Fornecimento de Financiamentos Coletivos
Editoras e criadores que confiaram no Kickstarter para o financiamento coletivo devem, também, levar em conta os jogos que já devem aos apoiadores em suas campanhas. Isto criou ainda mais problemas para editoras cujos compradores tomaram a decisão de financiar seus projetos antes que estes problemas da cadeia de abastecimento fossem realmente um problema.
“Há mais de 50.000 unidades de diferentes jogos, expansões e acessórios que estamos tentando mover há três meses”, diz Clayton. “Isto inclui nosso jogo mais vendido, Spirit Island, e Sentinels of the Multiverse: Edição Definitiva, que mais de 7.000 apoiadores estão esperando”.

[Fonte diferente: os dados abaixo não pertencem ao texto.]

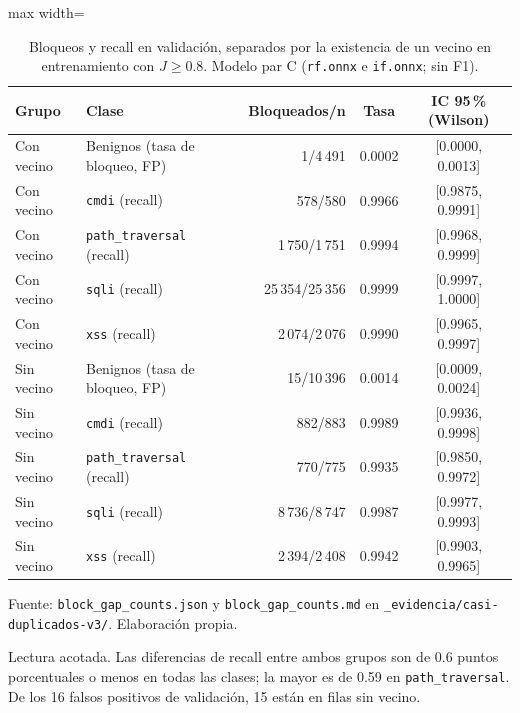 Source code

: \begin{table}[htbp]
\centering
\footnotesize
\begin{adjustbox}{max width=\linewidth}
\begin{tabular}{|l|l|r|c|c|}
\hline
\textbf{Grupo} & \textbf{Clase} & \textbf{Bloqueados/n} & \textbf{Tasa} & \textbf{IC 95\,\% (Wilson)} \\ \hline
Con vecino & Benignos (tasa de bloqueo, FP) & 1/4\,491 & 0.0002 & [0.0000, 0.0013] \\ \hline
Con vecino & \texttt{cmdi} (recall) & 578/580 & 0.9966 & [0.9875, 0.9991] \\ \hline
Con vecino & \texttt{path\_traversal} (recall) & 1\,750/1\,751 & 0.9994 & [0.9968, 0.9999] \\ \hline
Con vecino & \texttt{sqli} (recall) & 25\,354/25\,356 & 0.9999 & [0.9997, 1.0000] \\ \hline
Con vecino & \texttt{xss} (recall) & 2\,074/2\,076 & 0.9990 & [0.9965, 0.9997] \\ \hline
Sin vecino & Benignos (tasa de bloqueo, FP) & 15/10\,396 & 0.0014 & [0.0009, 0.0024] \\ \hline
Sin vecino & \texttt{cmdi} (recall) & 882/883 & 0.9989 & [0.9936, 0.9998] \\ \hline
Sin vecino & \texttt{path\_traversal} (recall) & 770/775 & 0.9935 & [0.9850, 0.9972] \\ \hline
Sin vecino & \texttt{sqli} (recall) & 8\,736/8\,747 & 0.9987 & [0.9977, 0.9993] \\ \hline
Sin vecino & \texttt{xss} (recall) & 2\,394/2\,408 & 0.9942 & [0.9903, 0.9965] \\ \hline
\end{tabular}
\end{adjustbox}
\caption{Bloqueos y recall en validación, separados por la existencia de un vecino en entrenamiento con $J \geq 0.8$. Modelo par C (\texttt{rf.onnx} e \texttt{if.onnx}; sin F1).}
\label{tabla:anexo-casi-vecino}
\par\smallskip\footnotesize Fuente: \texttt{block\_gap\_counts.json} y \texttt{block\_gap\_counts.md} en \texttt{\_evidencia/casi-duplicados-v3/}. Elaboración propia.
\end{table}

Lectura acotada. Las diferencias de recall entre ambos grupos son de 0.6 puntos porcentuales o menos en todas las clases; la mayor es de 0.59 en \texttt{path\_traversal}. De los 16 falsos positivos de validación, 15 están en filas sin vecino.

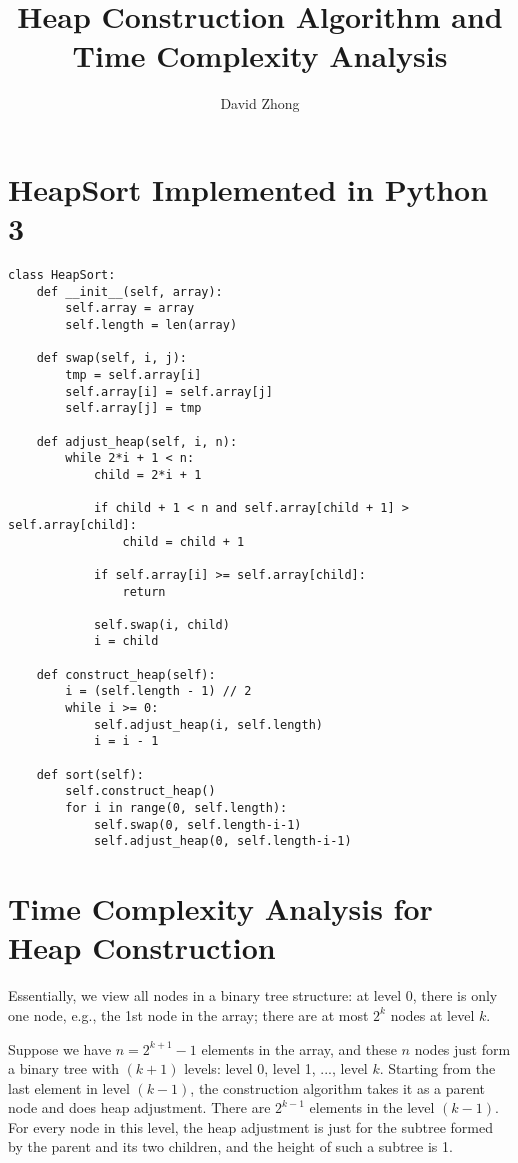 \documentclass[11pt, oneside]{article}   	%
\title{Heap Construction Algorithm and Time Complexity Analysis}
\author{David Zhong}
\begin{document}
\maketitle

\section{HeapSort Implemented in Python 3}
\begin{verbatim}
class HeapSort:
    def __init__(self, array):
        self.array = array
        self.length = len(array)

    def swap(self, i, j):
        tmp = self.array[i]
        self.array[i] = self.array[j]
        self.array[j] = tmp

    def adjust_heap(self, i, n):
        while 2*i + 1 < n:
            child = 2*i + 1
            
            if child + 1 < n and self.array[child + 1] > self.array[child]:
                child = child + 1

            if self.array[i] >= self.array[child]:
                return
            
            self.swap(i, child)
            i = child
        
    def construct_heap(self):
        i = (self.length - 1) // 2
        while i >= 0:
            self.adjust_heap(i, self.length)
            i = i - 1

    def sort(self):
        self.construct_heap()
        for i in range(0, self.length):
            self.swap(0, self.length-i-1)
            self.adjust_heap(0, self.length-i-1)

\end{verbatim}

\newpage
\section{Time Complexity Analysis for Heap Construction}
Essentially, we view all nodes in a binary tree structure: at level 0, there is only one node, e.g., the 1st node in the array;  there are at most $2^k$ nodes at level $k$.

Suppose we have $n = 2^{k+1}-1$ elements in the array, and these $n$ nodes just form a binary tree with $(k+1)$ levels: level 0, level 1, ..., level $k$. Starting from the last element in level $(k-1)$, the construction algorithm takes it as a parent node and does heap adjustment. There are $2^{k-1}$ elements in the level $(k-1)$. For every node in this level, the heap adjustment is just for the subtree formed by the parent and its two children, and the height of such a subtree is 1.
\end{document}
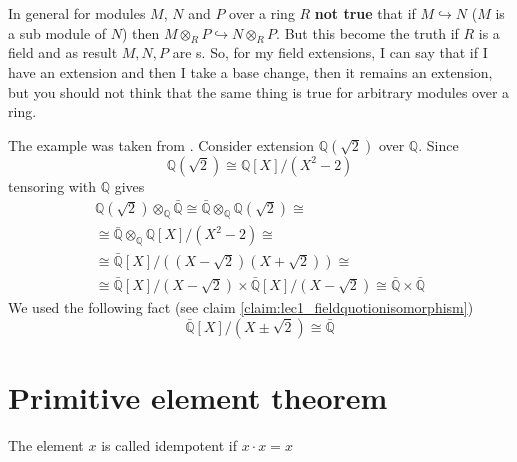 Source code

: \begin{remark}
In general for modules $M$, $N$ and $P$ over a ring $R$ \textbf{not true} that
if $M \hookrightarrow N$ ($M$ is a sub module of $N$) then
$M \otimes_R P \hookrightarrow N \otimes_R P$. But this become the
truth if $R$ is a field and as result $M,N,P$ are
s. So, for my field extensions, I can say
that if I have an extension and then I take a base change, then it
remains an extension, but  you should not think that the same thing is
true for arbitrary modules over a ring.  
\end{remark}

\begin{myexample}
  The example was taken from \cite{bib:KeithConradSeparability2}.
  Consider extension $\mathbb{Q}\left(\sqrt{2}\right)$ over
  $\mathbb{Q}$. Since
  \[
  \mathbb{Q}\left(\sqrt{2}\right) \cong
  \mathbb{Q}\left[X\right]/\left(X^2 - 2\right)
  \]
  tensoring with $\mathbb{Q}$ gives
  \begin{eqnarray}
    \mathbb{Q}\left(\sqrt{2}\right) \otimes_{\mathbb{Q}}
    \bar{\mathbb{Q}} \cong
    \bar{\mathbb{Q}} \otimes_{\mathbb{Q}}
    \mathbb{Q}\left(\sqrt{2}\right)
    \cong
    \nonumber \\
    \cong
    \bar{\mathbb{Q}} \otimes_{\mathbb{Q}}
    \mathbb{Q}\left[X\right]/\left(X^2 - 2\right)
    \cong
    \nonumber \\
    \cong
    \bar{\mathbb{Q}}\left[X\right]/
    \left(
    \left(X - \sqrt{2}\right)
    \left(X + \sqrt{2}\right)
    \right)
    \cong
    \nonumber \\
    \cong
    \bar{\mathbb{Q}}\left[X\right]/\left(X - \sqrt{2}\right)
    \times
    \bar{\mathbb{Q}}\left[X\right]/\left(X - \sqrt{2}\right)
    \cong
    \bar{\mathbb{Q}} \times \bar{\mathbb{Q}}
    \nonumber
  \end{eqnarray}
  We used the following fact (see claim
  \ref{claim:lec1_fieldquotionisomorphism}) 
  \[
  \bar{\mathbb{Q}}\left[X\right]/\left(X \pm \sqrt{2}\right)
  \cong
  \bar{\mathbb{Q}}
  \]  
  \label{ex:lec5_conrad}
\end{myexample}

\section{Primitive element theorem}

\begin{definition}[Idempotent]
  The element $x$ is called idempotent if $x \cdot x = x$
  \label{def:idempotent}
\end{definition}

O Kickstarter desempenha um papel enorme na indústria de jogos de tabuleiro, com campanhas que supostamente arrecadaram mais de U$146 milhões no site somente na primeira metade de 2021. Mais de 1.800 jogos já foram financiados até agora em 2021, com 28 desses arrecadando mais de US$ 1 milhão. Mas para que empresas menores com campanhas de financiamento coletivo possam sobreviver, Zeff diz que os apoiadores terão que ser pacientes.
“O Kickstarter é uma grande parte desta indústria”, diz ela. “Portanto, os apoiadores de campanhas e consumidores individuais ou lojas que tenham encomendado previamente terão que perceber que estarão esperando pelo produto e que, como os custos de envio estão subindo, alguns desses custos podem ter de ser repassados ao consumidor”.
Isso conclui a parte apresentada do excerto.